ALEXANDER, BRITTON, JORISSEN

Solutions to the Exercises

Answers marked  can also be found on the Student side of the website.

Chapter 1

1 Obviously the scope here is almost endless. Here are three interesting definitions from the USA which students are not very likely to come across (extracted from A.R. Belkaoui (1992) Accounting Theory, 3rd edn, Academic Press, London). The Committee on Terminology of the American Institute of Certified Public Accounting defined accounting

as follows:

Accounting is the art of recording, classifying, and summarizing in a significant manner and in terms of money, transactions and events which are, in part at least, of a financial character, and interpreting the results thereof.1

The scope of accounting from this definition appears limited. A broader perspective was offered, by the following

definition of accounting as:

The process of identifying, measuring, and communicating economic information to permit informed judgements and decisions by users of the information.2

More recently, accounting has been defined with reference

to the concept of quantitative information:

Accounting is a service activity.
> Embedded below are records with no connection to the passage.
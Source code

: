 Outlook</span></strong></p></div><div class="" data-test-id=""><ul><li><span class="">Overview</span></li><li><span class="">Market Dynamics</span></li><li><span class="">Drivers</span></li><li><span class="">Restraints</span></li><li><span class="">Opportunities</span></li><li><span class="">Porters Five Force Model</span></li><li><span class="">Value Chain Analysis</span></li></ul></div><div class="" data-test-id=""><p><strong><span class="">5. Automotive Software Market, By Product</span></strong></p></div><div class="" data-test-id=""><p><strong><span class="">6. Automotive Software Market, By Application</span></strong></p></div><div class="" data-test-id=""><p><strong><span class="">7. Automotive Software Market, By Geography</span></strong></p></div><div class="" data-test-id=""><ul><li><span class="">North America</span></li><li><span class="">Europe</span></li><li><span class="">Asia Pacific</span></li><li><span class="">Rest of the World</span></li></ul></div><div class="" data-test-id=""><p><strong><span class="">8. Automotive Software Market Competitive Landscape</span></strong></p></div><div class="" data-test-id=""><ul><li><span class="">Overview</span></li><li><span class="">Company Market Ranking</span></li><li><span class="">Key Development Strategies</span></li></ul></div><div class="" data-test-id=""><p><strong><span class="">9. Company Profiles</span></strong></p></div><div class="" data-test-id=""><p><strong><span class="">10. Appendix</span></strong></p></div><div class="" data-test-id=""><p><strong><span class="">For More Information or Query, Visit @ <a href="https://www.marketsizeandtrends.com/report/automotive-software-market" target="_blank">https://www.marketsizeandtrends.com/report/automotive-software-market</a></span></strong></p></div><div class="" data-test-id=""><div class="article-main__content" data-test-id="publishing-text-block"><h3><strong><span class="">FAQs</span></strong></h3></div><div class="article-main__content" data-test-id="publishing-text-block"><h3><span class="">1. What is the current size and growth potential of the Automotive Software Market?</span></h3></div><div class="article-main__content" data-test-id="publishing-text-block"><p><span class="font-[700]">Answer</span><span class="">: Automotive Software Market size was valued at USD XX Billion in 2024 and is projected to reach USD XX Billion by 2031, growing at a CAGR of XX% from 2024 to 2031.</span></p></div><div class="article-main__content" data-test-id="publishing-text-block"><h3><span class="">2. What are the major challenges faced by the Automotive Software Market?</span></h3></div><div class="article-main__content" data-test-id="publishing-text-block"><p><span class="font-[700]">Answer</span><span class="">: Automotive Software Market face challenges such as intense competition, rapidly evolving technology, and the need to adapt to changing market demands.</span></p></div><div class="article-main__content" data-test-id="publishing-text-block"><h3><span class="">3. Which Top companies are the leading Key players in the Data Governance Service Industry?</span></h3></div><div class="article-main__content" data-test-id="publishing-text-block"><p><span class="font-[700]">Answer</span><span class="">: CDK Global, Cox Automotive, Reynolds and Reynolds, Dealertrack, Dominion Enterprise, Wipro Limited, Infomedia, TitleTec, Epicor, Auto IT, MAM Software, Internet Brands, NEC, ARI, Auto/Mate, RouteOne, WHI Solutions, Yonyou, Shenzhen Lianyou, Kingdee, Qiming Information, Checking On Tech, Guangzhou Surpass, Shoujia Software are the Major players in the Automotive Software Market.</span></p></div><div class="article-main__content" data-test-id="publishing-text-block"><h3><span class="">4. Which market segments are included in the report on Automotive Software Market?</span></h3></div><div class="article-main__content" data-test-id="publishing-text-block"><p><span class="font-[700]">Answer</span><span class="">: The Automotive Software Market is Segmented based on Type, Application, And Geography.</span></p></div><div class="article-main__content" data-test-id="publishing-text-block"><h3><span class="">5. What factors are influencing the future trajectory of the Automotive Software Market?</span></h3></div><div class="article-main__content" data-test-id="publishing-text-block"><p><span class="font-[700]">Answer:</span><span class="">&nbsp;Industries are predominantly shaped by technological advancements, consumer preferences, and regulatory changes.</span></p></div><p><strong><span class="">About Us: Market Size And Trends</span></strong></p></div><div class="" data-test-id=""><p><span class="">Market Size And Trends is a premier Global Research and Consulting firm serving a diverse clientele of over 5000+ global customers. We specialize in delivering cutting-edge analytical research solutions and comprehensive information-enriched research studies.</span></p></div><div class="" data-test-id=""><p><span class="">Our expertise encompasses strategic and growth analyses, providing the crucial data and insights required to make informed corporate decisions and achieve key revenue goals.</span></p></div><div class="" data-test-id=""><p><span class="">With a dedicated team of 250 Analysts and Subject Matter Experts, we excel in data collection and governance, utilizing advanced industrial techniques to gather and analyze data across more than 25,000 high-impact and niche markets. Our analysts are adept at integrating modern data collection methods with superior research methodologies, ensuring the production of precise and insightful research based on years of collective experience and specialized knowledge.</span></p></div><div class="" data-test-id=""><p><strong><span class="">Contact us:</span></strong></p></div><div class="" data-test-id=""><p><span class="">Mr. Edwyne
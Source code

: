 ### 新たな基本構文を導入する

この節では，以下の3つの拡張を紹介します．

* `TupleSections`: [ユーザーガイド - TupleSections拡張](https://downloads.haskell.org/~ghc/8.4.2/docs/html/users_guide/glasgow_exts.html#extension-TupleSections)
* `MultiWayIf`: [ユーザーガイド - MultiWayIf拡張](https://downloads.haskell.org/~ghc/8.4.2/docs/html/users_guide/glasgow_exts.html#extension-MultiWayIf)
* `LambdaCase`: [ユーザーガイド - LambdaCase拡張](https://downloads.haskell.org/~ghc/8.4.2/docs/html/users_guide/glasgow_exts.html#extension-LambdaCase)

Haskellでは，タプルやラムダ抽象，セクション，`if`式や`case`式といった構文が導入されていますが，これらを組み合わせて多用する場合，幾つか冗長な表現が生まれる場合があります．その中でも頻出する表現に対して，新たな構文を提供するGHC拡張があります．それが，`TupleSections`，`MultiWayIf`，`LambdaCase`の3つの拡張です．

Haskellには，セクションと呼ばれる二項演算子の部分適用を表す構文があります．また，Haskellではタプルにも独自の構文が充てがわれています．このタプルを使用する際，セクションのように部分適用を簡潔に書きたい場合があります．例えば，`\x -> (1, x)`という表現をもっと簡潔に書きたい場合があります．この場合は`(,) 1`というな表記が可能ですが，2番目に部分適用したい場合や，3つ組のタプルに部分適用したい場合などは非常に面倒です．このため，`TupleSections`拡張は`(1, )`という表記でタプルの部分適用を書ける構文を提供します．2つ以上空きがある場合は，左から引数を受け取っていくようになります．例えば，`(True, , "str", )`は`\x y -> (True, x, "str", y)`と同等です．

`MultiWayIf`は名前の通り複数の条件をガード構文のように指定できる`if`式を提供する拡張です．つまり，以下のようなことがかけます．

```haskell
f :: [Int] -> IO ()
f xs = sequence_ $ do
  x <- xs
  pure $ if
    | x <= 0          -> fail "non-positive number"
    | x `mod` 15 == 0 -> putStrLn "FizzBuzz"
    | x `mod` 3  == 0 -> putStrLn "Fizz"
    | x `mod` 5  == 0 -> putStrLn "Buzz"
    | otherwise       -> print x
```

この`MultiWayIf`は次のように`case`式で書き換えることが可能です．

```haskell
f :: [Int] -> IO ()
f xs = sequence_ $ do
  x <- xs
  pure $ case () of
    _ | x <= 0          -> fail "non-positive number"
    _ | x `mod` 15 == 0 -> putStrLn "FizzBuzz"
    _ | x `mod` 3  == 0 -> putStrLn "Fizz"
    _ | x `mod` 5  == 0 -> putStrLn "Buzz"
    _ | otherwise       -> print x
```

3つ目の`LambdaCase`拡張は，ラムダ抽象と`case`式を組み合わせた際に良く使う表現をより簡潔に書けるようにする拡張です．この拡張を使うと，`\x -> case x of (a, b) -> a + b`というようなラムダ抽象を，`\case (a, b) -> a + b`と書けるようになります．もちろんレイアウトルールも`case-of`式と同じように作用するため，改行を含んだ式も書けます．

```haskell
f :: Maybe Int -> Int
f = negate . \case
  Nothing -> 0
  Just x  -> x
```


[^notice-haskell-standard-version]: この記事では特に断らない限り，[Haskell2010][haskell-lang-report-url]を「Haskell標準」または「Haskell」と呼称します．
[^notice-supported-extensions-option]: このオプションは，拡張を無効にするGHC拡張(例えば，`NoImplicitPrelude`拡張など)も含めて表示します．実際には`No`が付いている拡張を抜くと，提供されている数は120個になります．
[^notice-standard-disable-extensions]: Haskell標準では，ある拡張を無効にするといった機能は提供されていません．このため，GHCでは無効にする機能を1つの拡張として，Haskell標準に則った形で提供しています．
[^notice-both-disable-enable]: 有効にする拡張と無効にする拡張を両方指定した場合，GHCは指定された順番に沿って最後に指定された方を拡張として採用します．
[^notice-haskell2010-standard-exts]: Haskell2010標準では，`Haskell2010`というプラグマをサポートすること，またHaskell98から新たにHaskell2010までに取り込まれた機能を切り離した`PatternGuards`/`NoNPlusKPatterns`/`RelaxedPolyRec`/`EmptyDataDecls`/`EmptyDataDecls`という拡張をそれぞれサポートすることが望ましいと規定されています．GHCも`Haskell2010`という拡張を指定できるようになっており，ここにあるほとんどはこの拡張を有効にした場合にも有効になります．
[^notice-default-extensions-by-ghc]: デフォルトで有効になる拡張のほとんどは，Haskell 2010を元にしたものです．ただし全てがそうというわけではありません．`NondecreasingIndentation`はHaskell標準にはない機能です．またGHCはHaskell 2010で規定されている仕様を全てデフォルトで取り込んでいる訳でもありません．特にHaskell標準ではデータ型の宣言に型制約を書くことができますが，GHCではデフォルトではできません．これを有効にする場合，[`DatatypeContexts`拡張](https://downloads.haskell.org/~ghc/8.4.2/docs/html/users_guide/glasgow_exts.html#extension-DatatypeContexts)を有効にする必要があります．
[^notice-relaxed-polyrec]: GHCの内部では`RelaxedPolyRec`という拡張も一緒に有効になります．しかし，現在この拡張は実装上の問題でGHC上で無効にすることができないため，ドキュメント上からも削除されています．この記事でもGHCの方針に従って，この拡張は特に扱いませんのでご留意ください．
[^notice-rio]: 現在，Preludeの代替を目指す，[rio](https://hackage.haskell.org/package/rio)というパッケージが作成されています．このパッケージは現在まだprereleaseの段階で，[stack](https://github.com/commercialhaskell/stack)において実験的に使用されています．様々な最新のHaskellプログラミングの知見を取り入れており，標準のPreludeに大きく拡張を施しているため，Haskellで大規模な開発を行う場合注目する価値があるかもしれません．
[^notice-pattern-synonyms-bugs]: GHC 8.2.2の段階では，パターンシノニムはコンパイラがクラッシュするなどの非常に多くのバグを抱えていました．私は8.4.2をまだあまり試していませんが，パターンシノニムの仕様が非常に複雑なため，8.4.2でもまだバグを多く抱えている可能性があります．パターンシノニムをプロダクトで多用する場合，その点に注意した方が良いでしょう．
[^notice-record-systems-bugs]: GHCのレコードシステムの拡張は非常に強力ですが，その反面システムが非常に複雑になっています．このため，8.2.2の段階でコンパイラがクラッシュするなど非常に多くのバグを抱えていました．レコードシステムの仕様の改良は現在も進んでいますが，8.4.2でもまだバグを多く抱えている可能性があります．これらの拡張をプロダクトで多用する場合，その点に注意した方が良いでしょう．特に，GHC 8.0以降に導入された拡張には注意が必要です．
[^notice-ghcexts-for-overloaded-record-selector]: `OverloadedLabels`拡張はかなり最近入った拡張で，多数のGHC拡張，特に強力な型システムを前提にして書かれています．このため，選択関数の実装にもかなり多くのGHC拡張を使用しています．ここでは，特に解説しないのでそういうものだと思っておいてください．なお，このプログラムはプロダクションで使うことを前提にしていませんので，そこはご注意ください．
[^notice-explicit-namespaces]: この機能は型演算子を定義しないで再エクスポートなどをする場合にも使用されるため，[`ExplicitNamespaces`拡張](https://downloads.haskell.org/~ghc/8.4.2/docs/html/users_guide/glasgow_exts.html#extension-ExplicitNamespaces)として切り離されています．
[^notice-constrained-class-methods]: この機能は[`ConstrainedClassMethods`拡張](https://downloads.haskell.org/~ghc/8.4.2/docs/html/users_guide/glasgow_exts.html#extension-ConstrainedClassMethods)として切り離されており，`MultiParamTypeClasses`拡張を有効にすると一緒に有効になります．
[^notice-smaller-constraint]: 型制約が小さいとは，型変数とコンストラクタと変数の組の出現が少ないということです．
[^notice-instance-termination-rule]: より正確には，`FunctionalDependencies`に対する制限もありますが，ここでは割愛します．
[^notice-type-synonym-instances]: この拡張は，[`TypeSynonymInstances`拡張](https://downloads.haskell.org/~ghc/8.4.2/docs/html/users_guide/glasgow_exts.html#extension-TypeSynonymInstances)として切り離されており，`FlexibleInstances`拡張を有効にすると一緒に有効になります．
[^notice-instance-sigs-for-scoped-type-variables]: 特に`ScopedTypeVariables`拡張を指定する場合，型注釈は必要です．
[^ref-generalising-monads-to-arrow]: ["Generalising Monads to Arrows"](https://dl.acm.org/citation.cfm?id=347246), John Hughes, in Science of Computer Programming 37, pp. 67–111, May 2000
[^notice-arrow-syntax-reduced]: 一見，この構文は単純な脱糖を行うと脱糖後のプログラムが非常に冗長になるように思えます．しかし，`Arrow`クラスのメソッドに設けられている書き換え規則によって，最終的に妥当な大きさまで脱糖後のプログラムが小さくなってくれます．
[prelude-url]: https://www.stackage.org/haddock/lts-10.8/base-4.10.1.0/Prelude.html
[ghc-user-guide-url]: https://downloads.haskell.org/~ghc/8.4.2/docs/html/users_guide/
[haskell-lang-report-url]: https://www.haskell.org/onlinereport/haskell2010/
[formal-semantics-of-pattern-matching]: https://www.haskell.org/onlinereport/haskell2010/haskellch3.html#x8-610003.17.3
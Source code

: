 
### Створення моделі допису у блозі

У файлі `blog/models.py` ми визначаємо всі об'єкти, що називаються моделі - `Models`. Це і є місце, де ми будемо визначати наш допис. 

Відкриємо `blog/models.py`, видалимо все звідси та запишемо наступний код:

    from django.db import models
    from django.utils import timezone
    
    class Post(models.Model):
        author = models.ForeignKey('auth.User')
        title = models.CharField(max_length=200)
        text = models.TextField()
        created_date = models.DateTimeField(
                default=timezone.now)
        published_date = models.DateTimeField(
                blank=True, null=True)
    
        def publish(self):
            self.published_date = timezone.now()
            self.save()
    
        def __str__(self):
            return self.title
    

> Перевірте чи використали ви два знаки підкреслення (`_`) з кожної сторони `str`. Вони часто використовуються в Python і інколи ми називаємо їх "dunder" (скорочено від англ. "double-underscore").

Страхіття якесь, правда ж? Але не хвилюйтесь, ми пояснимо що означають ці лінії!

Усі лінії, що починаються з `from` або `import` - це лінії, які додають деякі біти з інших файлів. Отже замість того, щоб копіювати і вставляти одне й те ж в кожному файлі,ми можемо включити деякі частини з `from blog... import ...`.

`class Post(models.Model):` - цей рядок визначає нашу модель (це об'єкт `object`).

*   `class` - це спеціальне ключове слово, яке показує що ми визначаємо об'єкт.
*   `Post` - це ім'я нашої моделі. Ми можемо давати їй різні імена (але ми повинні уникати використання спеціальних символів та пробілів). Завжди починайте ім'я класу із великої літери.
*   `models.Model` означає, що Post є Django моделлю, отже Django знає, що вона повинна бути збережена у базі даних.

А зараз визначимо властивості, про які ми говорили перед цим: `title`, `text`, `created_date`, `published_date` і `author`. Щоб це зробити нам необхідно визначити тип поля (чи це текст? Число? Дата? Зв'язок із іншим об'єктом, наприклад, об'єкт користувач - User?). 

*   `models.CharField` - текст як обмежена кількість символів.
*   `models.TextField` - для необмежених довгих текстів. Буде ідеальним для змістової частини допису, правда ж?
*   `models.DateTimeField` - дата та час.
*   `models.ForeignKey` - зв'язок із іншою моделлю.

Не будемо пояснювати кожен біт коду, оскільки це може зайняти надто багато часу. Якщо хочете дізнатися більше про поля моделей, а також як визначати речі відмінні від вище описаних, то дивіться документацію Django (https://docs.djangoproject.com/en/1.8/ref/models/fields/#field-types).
Its function is to provide quantitative information, primarily financial in nature about economic entities that is intended to be useful in making economic decisions, in making resolved choices among alternative courses of action.3

1 ‘Review and resume’, Accounting Terminology Bulletin No.1, American Institute of Certified Public Accounts, New York, 1953, paragraph 5.

2 American Accounting Association, A Statement of Basic Accounting Theory, American Accounting Association, Evanston, IL, 1966, p.1.

3 financial statements of business enterprises’, American Institute of Certified Public Accountants, New York, 1970, paragraph 40.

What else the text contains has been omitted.